Famed author J.K. Rowling recently admitted she has a “God-shaped vacuum inside” her that she believes will “probably” remain “unresolved” for the rest of her life.
“I’ve struggled with religious faith since my mid-teens,” Rowling posted on X Friday. “I appear to have a God-shaped vacuum inside me but I never seem quite able to make up my mind what to do about it.”
Starting Line
The discussion that led to that revelation began when, responding to the news of Charlie Kirk’s assassination, Rowling wrote:
If you believe free speech is for you but not your political opponents, you’re illiberal.
If no contrary evidence could change your beliefs, you’re a fundamentalist.
If you believe the state should punish those with contrary views, you’re a totalitarian.
If you believe political opponents should be punished with violence or death, you’re a terrorist.
As if to prove her point, another user told her to “shut the [expletive] up” because “you want people dead for simply expressing their gender identity.”
Indeed, in responding to the baseless assertion, Rowling pointed out that the individual who made it is “exactly the kind of person I’m describing: fixed beliefs, zero evidence, inventing grievances to justify a desire to silence people who say things you don’t like.”
Sex Change
Challenged to name some of her own beliefs that had changed, Rowling replied with a brief list — one that she noted in a later post “would have been a novella” if she’d named every topic on which her thinking had evolved over time.
Beginning with the subject at hand, Rowling wrote:
I used to believe nurture was everything and that nature wasn’t important. My belief changed because of my own life experience and from reading studies about genetic inheritance.
In my early twenties, I believed the difference between the sexes was entirely due to socialization. I no longer believe that (for the same reasons as above.)
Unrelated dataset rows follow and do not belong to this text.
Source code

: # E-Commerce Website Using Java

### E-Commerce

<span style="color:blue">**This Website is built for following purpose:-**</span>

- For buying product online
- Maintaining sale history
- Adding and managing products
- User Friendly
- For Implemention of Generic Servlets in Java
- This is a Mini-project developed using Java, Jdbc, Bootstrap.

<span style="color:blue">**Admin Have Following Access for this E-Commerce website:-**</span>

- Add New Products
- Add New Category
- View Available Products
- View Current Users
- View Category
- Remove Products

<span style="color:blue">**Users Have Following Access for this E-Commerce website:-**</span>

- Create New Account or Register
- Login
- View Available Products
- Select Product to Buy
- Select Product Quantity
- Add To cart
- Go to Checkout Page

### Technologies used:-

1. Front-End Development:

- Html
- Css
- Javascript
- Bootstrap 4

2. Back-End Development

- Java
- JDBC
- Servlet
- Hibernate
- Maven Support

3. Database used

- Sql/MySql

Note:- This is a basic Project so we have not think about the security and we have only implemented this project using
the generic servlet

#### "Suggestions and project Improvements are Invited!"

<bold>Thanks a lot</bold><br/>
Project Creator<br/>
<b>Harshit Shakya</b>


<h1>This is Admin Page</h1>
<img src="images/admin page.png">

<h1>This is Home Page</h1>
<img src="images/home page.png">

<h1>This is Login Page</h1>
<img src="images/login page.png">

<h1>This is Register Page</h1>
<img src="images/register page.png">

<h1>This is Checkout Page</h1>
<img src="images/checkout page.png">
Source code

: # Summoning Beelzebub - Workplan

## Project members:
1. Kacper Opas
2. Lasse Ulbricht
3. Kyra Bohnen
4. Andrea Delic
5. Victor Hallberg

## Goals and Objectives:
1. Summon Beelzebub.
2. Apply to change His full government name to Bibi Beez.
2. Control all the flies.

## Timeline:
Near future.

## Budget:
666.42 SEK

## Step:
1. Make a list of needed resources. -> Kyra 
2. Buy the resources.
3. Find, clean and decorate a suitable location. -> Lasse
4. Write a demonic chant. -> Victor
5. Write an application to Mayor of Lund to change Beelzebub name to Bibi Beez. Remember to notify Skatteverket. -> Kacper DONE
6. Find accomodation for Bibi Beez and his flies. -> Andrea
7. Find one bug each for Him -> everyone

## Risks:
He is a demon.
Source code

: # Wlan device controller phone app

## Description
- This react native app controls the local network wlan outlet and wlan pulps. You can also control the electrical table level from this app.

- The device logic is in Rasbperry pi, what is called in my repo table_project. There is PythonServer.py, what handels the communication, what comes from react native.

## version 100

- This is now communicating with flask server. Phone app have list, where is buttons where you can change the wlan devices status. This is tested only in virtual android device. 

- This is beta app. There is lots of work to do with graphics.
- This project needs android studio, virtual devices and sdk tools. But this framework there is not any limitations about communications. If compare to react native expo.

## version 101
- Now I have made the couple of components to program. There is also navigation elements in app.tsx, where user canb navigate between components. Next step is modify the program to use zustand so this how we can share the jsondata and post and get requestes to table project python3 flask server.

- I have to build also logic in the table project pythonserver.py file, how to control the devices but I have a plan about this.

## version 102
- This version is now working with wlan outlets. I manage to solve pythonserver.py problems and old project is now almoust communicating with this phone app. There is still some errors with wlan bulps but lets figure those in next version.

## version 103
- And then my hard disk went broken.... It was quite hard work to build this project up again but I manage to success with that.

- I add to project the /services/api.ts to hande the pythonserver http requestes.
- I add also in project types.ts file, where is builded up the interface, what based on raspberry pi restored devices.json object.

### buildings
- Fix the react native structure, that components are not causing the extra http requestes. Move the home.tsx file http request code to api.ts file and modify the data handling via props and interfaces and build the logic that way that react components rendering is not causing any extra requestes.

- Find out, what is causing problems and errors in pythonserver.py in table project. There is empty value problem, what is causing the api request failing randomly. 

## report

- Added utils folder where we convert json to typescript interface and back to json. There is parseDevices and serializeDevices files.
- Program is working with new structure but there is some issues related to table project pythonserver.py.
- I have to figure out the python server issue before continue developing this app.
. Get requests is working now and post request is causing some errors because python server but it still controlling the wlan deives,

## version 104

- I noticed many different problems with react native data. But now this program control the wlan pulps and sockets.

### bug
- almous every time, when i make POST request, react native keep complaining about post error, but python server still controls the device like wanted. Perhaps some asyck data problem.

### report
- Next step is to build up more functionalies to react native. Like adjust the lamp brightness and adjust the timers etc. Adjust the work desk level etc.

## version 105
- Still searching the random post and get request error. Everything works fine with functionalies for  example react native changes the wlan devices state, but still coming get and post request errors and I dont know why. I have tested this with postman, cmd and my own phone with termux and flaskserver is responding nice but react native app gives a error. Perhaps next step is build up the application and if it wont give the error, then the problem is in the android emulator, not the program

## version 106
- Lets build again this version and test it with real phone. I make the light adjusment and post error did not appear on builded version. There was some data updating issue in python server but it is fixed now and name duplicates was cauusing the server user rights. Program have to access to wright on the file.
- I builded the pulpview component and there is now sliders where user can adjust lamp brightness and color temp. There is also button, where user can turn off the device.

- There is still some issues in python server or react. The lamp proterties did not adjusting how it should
In other words, genes determine one’s sex and associated traits, and there is nothing one can do about it. A man can ingest female hormones, get fake body parts, and wear a dress, but he’s still a man. What’s more, he has no business being in women’s private spaces or competing against them in sports. Rowling, of course, has been fearlessly proclaiming such truths for years.
Switching Subjects
Other things Rowling “used to believe in” but “no longer do[es]”: “unilateral nuclear disarmament,” the “essentially harmless” nature of cannabis, and “assisted dying.”
She did not elaborate on her change of heart regarding nuclear disarmament.
On cannabis, she explained, “I no longer [believe it’s harmless] because I’ve witnessed it wreaking havoc on someone I care about’s mental health.”
She said she now opposes assisted suicide “largely because I’m married to a doctor who opened my eyes to the possibilities of coercion of sick or vulnerable people.” (This, she confessed later, was the only listed subject on which her mind had changed since she authored the Harry Potter books.)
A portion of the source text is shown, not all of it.